[Data records]
^^^^^^^^

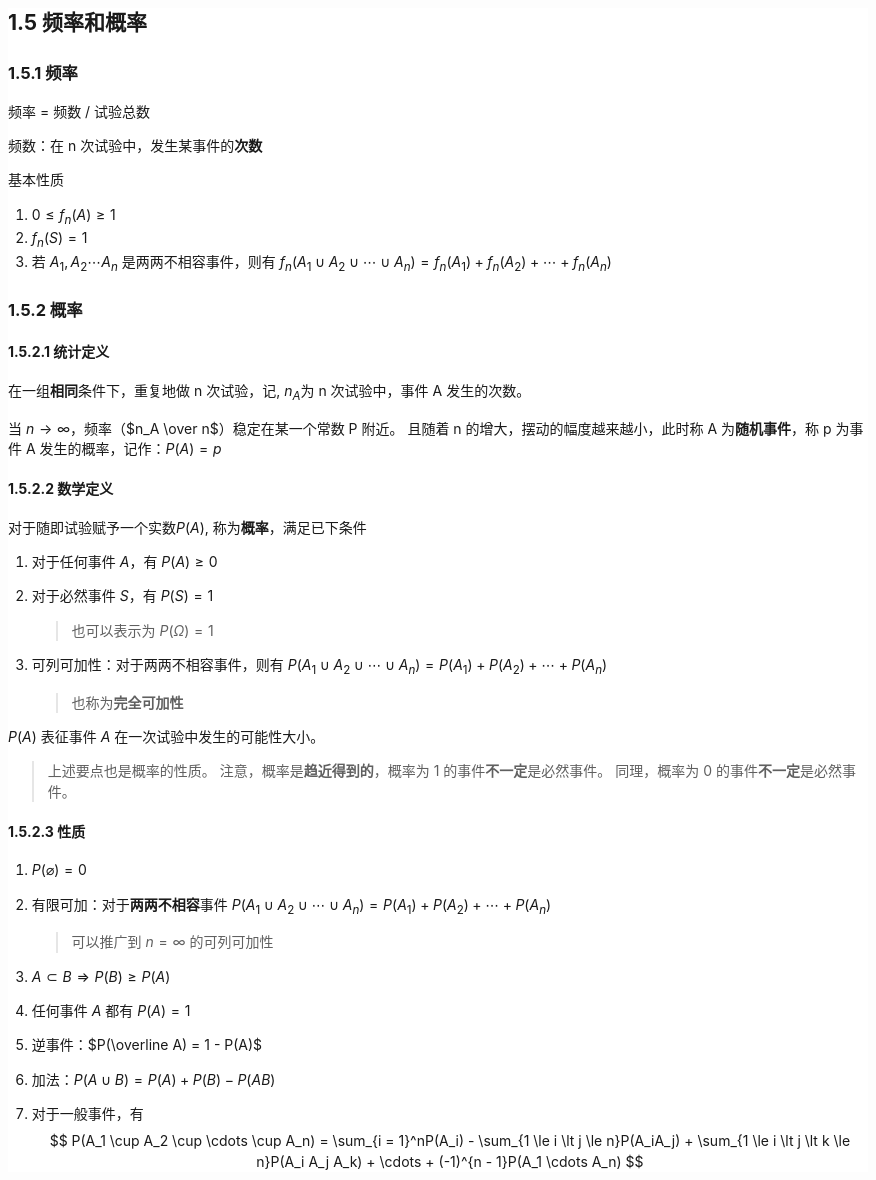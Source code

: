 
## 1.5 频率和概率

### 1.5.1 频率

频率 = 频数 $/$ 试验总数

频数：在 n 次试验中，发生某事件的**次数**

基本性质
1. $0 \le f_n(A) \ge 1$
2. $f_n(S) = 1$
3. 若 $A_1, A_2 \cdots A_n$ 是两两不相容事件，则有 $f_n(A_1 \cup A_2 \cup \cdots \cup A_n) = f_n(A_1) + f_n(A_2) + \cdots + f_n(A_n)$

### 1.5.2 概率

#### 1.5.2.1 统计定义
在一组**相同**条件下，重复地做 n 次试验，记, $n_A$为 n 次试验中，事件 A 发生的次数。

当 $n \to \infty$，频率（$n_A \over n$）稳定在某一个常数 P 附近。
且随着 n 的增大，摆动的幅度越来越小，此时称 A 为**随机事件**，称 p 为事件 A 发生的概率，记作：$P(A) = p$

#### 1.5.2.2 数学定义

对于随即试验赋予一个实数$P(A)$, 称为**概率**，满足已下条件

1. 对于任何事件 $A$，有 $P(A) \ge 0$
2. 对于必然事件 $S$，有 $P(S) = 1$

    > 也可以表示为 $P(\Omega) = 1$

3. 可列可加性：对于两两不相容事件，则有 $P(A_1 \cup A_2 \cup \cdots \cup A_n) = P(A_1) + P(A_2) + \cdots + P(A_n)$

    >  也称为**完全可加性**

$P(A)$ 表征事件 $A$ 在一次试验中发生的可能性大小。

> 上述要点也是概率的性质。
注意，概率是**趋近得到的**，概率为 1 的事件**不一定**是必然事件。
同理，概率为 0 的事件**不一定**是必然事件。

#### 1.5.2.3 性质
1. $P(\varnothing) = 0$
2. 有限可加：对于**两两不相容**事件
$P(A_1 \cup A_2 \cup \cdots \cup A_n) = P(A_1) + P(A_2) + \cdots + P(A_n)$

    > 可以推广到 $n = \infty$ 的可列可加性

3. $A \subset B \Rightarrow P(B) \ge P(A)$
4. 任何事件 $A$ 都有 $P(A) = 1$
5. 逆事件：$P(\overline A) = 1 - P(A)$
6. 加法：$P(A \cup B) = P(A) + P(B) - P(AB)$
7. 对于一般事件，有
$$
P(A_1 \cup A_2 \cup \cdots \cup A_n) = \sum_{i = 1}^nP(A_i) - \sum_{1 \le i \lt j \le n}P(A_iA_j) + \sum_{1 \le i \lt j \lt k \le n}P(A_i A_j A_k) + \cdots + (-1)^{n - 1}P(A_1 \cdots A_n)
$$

^^^^^^^^

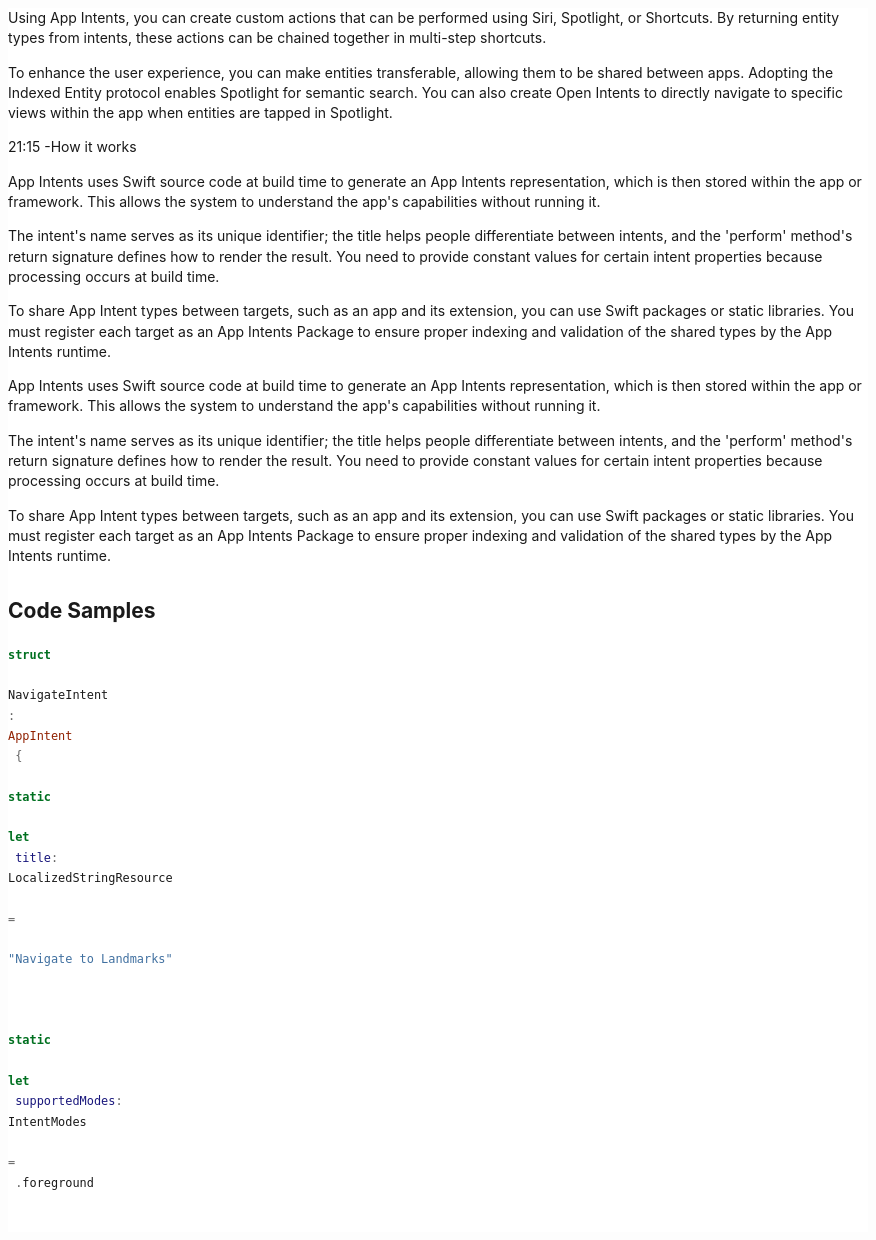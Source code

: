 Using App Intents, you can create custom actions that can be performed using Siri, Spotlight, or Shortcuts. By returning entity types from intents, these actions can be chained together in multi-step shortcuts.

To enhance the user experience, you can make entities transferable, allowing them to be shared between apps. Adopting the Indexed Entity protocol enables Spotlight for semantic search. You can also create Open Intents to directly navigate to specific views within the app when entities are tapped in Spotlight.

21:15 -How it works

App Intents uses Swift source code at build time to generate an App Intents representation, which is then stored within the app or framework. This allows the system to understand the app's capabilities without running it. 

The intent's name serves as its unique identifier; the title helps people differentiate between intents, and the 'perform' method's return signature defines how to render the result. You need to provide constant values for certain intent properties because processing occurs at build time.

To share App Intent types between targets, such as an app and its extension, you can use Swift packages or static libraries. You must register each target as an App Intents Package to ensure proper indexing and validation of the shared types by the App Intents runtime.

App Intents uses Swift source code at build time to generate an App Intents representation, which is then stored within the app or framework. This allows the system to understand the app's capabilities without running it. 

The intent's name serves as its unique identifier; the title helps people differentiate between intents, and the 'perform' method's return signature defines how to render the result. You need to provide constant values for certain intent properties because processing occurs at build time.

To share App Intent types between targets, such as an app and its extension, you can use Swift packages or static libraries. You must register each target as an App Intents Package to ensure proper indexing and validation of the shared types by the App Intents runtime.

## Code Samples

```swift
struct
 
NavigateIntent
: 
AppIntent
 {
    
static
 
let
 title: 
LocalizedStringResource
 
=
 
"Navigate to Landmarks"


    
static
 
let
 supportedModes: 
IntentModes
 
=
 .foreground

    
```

^^^^^^^^

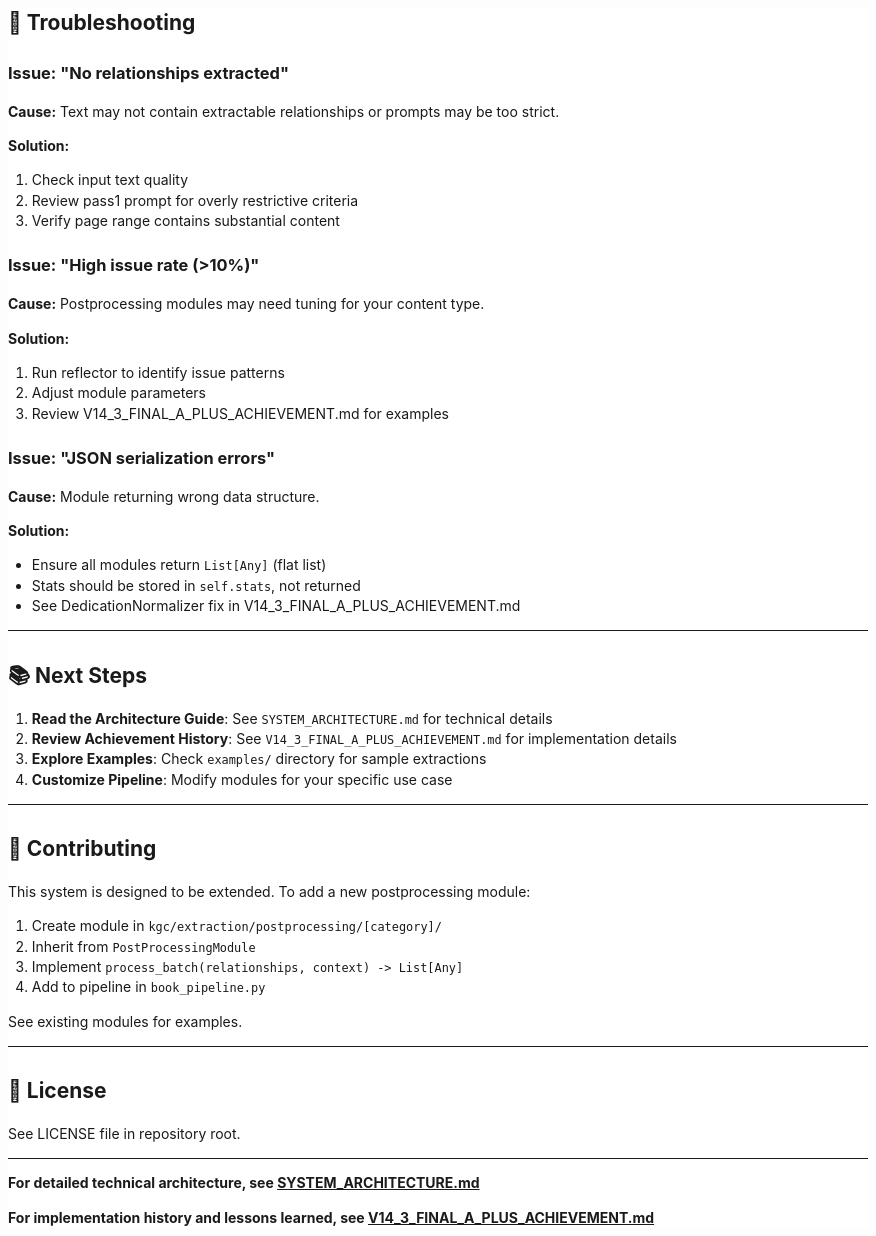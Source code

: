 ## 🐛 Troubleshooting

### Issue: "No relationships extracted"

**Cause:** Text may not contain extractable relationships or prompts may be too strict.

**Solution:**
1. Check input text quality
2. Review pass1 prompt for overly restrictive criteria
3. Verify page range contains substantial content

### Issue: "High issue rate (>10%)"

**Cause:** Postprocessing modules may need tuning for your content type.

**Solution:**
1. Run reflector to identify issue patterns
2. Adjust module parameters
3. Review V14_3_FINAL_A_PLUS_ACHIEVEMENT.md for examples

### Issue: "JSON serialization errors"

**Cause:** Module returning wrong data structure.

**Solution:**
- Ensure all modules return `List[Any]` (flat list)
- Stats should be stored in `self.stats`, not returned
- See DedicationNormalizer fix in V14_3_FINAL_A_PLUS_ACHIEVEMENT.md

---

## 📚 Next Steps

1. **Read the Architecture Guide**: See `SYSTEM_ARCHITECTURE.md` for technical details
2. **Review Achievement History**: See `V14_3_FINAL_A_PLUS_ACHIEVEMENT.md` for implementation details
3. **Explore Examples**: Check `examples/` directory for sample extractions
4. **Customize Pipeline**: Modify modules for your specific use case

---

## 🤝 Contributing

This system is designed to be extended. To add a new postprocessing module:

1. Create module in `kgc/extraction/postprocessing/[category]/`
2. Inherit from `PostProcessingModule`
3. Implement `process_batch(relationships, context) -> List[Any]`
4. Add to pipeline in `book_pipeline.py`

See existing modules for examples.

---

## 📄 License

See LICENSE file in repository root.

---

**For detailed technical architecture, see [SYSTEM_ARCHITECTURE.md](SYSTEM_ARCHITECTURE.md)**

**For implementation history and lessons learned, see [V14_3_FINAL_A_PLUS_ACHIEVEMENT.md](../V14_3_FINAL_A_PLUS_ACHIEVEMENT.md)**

^^^^^^^^

### Task statement
All lines carrying the word "returning" must be copied from the data above.

### Answer section
: Using App Intents, you can create custom actions that can be performed using Siri, Spotlight, or Shortcuts. By returning entity types from intents, these actions can be chained together in multi-step shortcuts.
**Cause:** Module returning wrong data structure.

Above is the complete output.